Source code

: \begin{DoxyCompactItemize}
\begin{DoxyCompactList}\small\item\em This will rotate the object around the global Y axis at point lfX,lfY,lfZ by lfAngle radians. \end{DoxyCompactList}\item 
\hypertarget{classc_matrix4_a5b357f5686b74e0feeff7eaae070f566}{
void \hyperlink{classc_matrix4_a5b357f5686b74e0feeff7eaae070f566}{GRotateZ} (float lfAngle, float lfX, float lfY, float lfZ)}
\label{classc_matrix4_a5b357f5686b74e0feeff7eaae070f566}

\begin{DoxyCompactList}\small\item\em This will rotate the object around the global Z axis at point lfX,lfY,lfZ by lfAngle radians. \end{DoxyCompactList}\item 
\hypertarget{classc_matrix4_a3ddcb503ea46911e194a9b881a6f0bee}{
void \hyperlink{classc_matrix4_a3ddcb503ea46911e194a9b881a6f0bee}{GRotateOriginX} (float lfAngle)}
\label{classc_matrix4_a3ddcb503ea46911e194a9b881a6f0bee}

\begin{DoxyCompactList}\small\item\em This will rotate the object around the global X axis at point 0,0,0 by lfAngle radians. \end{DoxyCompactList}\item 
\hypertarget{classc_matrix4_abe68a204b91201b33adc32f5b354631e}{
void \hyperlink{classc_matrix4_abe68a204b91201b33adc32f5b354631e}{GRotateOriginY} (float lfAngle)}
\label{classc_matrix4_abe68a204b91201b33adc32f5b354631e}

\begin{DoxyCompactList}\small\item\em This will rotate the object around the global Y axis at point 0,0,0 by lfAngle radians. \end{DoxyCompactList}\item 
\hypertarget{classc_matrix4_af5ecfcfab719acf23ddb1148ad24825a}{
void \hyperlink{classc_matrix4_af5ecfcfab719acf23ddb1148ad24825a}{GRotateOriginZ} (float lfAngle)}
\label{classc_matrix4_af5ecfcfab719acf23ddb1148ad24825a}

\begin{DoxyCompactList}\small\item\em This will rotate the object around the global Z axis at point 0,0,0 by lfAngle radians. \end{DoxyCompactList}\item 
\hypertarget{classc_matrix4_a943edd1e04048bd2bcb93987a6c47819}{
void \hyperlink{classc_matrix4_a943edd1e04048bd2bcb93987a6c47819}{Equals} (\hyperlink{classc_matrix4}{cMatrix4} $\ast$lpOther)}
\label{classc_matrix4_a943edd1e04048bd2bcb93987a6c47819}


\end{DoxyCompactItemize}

★ ★ ★

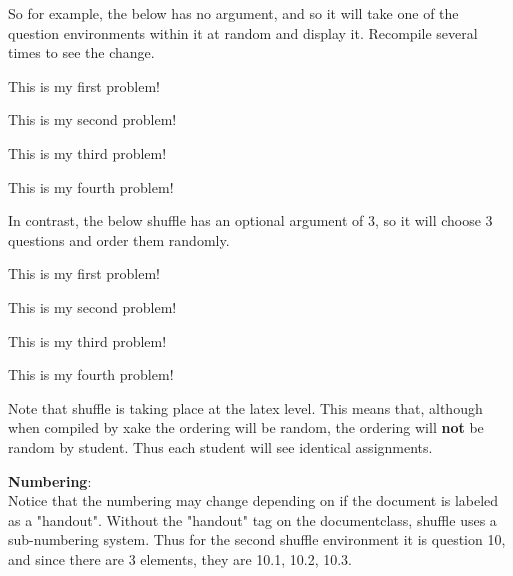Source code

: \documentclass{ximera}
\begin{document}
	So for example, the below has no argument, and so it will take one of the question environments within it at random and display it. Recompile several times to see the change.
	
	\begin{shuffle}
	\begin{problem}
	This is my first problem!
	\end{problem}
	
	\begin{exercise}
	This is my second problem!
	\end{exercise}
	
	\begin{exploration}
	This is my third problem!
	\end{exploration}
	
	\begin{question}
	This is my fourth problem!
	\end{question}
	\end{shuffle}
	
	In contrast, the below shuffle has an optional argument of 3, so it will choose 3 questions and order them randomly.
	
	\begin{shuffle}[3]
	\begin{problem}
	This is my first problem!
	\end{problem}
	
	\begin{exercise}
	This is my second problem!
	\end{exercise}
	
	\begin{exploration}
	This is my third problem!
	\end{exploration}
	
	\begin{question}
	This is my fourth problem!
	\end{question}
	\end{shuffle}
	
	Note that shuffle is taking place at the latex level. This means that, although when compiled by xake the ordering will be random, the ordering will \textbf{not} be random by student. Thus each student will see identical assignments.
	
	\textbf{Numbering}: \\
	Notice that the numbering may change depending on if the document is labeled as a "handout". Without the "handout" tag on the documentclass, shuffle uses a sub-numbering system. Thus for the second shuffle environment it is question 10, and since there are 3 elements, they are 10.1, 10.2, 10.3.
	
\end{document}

★ ★ ★

Wherever "hyperlink" turns up in the records, copy the whole line.

RESULT OF THIS EXERCISE:
void \hyperlink{classc_matrix4_a5b357f5686b74e0feeff7eaae070f566}{GRotateZ} (float lfAngle, float lfX, float lfY, float lfZ)}
void \hyperlink{classc_matrix4_a3ddcb503ea46911e194a9b881a6f0bee}{GRotateOriginX} (float lfAngle)}
void \hyperlink{classc_matrix4_abe68a204b91201b33adc32f5b354631e}{GRotateOriginY} (float lfAngle)}
void \hyperlink{classc_matrix4_af5ecfcfab719acf23ddb1148ad24825a}{GRotateOriginZ} (float lfAngle)}
void \hyperlink{classc_matrix4_a943edd1e04048bd2bcb93987a6c47819}{Equals} (\hyperlink{classc_matrix4}{cMatrix4} $\ast$lpOther)}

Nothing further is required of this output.